# What the task asks
Below this line is a set of entries; quote exactly the lines from the line that contains "Aplicação Simples API." to the line that contains "Yma ceir testun-i-leferydd", both lines included.

(Provided data Opens)

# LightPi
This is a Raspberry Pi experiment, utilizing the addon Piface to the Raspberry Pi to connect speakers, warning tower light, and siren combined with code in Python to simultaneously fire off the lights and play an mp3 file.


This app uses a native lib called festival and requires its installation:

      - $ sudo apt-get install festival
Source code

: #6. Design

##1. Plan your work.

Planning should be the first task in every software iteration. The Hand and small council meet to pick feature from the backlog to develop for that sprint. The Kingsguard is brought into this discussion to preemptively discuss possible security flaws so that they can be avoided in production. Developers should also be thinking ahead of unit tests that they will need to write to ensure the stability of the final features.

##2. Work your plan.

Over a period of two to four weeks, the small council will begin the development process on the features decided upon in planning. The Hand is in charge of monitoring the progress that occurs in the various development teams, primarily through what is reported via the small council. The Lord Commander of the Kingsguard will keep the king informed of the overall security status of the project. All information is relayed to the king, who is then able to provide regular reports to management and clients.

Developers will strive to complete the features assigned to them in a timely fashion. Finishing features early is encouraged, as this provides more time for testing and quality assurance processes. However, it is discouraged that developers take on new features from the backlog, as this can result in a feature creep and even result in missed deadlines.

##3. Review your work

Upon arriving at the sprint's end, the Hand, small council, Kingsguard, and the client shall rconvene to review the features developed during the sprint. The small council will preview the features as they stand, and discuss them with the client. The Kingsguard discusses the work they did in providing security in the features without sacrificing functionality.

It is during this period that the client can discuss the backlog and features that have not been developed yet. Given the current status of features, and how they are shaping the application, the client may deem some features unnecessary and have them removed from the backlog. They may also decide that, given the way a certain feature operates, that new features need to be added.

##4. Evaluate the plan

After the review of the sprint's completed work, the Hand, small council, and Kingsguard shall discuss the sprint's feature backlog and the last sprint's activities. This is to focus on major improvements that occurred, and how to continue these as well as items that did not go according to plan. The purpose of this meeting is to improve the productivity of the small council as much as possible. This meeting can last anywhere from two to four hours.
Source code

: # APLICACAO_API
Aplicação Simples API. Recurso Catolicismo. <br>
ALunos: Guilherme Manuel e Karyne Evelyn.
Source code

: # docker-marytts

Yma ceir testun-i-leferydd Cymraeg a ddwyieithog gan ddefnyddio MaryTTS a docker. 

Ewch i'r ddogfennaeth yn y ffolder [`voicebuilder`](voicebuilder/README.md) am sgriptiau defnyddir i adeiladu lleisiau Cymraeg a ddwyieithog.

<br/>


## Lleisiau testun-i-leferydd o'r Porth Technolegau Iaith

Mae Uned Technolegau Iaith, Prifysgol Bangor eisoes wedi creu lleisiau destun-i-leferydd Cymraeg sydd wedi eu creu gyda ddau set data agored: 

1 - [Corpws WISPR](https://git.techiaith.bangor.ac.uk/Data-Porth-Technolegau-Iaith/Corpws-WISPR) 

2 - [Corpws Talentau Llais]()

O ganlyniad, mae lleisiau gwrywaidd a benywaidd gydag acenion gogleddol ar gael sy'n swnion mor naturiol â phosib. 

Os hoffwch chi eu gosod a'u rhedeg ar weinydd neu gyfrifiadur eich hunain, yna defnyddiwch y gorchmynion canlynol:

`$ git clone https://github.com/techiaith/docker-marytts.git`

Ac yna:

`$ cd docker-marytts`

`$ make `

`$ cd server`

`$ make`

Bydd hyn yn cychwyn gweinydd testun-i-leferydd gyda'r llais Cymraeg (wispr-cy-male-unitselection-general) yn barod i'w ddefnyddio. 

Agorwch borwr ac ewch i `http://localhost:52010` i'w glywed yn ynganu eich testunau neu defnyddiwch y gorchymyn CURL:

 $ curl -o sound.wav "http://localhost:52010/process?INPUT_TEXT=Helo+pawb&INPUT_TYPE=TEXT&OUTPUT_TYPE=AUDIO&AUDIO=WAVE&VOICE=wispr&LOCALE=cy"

(Provided data Closes)

# Finished task
Aplicação Simples API. Recurso Catolicismo. <br>
ALunos: Guilherme Manuel e Karyne Evelyn.
Source code

: # docker-marytts

Yma ceir testun-i-leferydd Cymraeg a ddwyieithog gan ddefnyddio MaryTTS a docker. 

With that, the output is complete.